**WHAT IS BEING ASKED**
Repeat exactly, and only, the lines from the one containing "- [ ] PostgreSQL/SQL Server" through the end of the records.

**DATA EXTRACT**
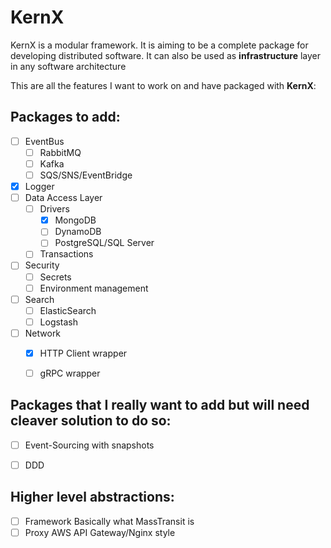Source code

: KernX
=====
KernX is a modular framework. It is aiming to be a complete package for developing distributed software. It can also be used as **infrastructure** layer in any software architecture

This are all the features I want to work on and have packaged with **KernX**:

Packages to add:
-----
- [ ] EventBus
    - [ ] RabbitMQ           
    - [ ] Kafka
    - [ ] SQS/SNS/EventBridge
- [x] Logger
- [ ] Data Access Layer
    - [ ] Drivers
        - [x] MongoDB
        - [ ] DynamoDB
        - [ ] PostgreSQL/SQL Server
    - [ ] Transactions
- [ ] Security
    - [ ] Secrets
    - [ ] Environment management
- [ ] Search
    - [ ] ElasticSearch
    - [ ] Logstash
- [ ] Network
    - [x] HTTP Client wrapper
    - [ ] gRPC wrapper


Packages that I really want to add but will need cleaver solution to do so:
---------------------------------------------------------------------------
- [ ] Event-Sourcing with snapshots
- [ ] DDD


Higher level abstractions:
--------------------------
- [ ] Framework
  Basically what MassTransit is
- [ ] Proxy
  AWS API Gateway/Nginx style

**OUTPUT OF THE EXERCISE**
        - [ ] PostgreSQL/SQL Server
    - [ ] Transactions
- [ ] Security
    - [ ] Secrets
    - [ ] Environment management
- [ ] Search
    - [ ] ElasticSearch
    - [ ] Logstash
- [ ] Network
    - [x] HTTP Client wrapper
    - [ ] gRPC wrapper


Packages that I really want to add but will need cleaver solution to do so:
---------------------------------------------------------------------------
- [ ] Event-Sourcing with snapshots
- [ ] DDD


Higher level abstractions:
--------------------------
- [ ] Framework
  Basically what MassTransit is
- [ ] Proxy
  AWS API Gateway/Nginx style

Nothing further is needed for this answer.